* [TASK DESCRIPTION]: Wherever the word "github" shows up in the data, report the line it sits in.

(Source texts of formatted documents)
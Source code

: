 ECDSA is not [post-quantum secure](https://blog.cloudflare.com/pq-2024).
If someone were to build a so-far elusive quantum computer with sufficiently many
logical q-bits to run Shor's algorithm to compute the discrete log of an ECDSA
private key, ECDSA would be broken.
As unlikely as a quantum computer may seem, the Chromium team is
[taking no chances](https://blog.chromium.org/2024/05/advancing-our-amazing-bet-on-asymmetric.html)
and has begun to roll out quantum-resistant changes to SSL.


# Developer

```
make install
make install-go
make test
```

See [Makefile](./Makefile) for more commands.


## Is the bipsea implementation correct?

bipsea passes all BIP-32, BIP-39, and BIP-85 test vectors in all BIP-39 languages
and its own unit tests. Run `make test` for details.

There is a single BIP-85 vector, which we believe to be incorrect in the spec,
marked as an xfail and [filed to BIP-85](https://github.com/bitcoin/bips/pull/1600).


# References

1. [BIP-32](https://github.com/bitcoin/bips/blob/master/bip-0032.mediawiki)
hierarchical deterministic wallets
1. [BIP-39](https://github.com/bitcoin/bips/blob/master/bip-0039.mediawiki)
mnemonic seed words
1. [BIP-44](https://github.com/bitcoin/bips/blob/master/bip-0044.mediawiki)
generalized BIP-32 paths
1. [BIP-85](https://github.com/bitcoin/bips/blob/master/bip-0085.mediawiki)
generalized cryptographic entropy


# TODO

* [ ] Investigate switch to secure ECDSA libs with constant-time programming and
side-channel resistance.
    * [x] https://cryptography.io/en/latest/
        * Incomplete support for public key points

* [COMPLETED TASK]:
marked as an xfail and [filed to BIP-85](https://github.com/bitcoin/bips/pull/1600).
1. [BIP-32](https://github.com/bitcoin/bips/blob/master/bip-0032.mediawiki)
1. [BIP-39](https://github.com/bitcoin/bips/blob/master/bip-0039.mediawiki)
1. [BIP-44](https://github.com/bitcoin/bips/blob/master/bip-0044.mediawiki)
1. [BIP-85](https://github.com/bitcoin/bips/blob/master/bip-0085.mediawiki)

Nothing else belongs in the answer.